The role of soluble factors affecting the major histocompatibility complex class I molecules In an IN VITRO model of the fetomaternal interface

Human main histocompatibility complex is encoded in the short arm of chromosome 6 and can be divided into three main regions based on the proteins that it encodes. We have class I, class III and class II. Class I encodes for proteins that are expressed on the cell surface of almost all somatic cells and is related to the presentation of self-antigens. Class I can be sub-divided into two groups known as classical class I (Ia) and non-classical class I (Ib), and expressed on the cell surface as human leukocyte antigen (HLA). HLA-G is one of the members of HLA-Ib and, together with HLA-E and HLA-F, is thought to play a key role in maternal tolerance to the semi-allogenic embryo, one haplotype comes from the mother, and is shared with her, while the other comes from the father. At the trophoblast stage, embryos do not express HLA-II and only express HLA-C (Ia member).
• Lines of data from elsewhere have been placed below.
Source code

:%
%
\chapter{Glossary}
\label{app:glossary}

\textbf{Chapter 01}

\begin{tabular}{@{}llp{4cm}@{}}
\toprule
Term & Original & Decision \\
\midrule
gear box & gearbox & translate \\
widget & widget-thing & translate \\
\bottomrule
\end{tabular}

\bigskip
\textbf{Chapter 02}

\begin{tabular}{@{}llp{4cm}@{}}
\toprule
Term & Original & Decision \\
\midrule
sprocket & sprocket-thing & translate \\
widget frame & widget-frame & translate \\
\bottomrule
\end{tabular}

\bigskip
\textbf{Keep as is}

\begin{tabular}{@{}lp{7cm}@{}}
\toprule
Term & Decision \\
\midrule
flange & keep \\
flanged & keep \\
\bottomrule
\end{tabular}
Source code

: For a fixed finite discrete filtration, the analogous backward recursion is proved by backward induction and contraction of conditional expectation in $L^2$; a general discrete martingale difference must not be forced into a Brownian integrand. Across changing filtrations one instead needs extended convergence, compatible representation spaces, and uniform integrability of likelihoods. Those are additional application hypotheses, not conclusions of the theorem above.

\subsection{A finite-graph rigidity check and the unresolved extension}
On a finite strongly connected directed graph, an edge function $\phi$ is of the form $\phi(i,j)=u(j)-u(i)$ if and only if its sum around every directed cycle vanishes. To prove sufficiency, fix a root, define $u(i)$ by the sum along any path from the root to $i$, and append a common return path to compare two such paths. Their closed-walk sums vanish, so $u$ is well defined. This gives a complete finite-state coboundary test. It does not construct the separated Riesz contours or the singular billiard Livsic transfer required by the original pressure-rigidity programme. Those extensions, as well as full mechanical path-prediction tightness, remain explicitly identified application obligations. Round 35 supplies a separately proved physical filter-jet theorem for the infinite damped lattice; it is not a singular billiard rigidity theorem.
Based on these facts, important questions about the role of these antigens during pregnancy have arisen. Our premise is that PreImplantation Factor (PIF), a 15 amino acid peptide secreted only by viable embryos, seems to plays a key role in this regulation. In this study we have used the JEG-3 cell line as a human trophoblastic model to study the effect of PIF on HLA-I expression. JEG-3 cells were incubated at different concentrations and time points of PIF. Using a wide variety of techniques, we could detect that PIF significantly induced HLA-I expression, mainly HLA-G and -E, increased their invasion, proliferation in vitro. Also, PIF modified protein profile, detected by 2D electrophoresis. Compared with the untreated cells, 14 proteins were over-expressed and 8 were under-expressed. Our study suggests that PIF, has a regulatory effect on HLA-I in this cellular model and the fact that not only HLA-G was over-expressed can suggest new regulations pathways under the control of HLA-E.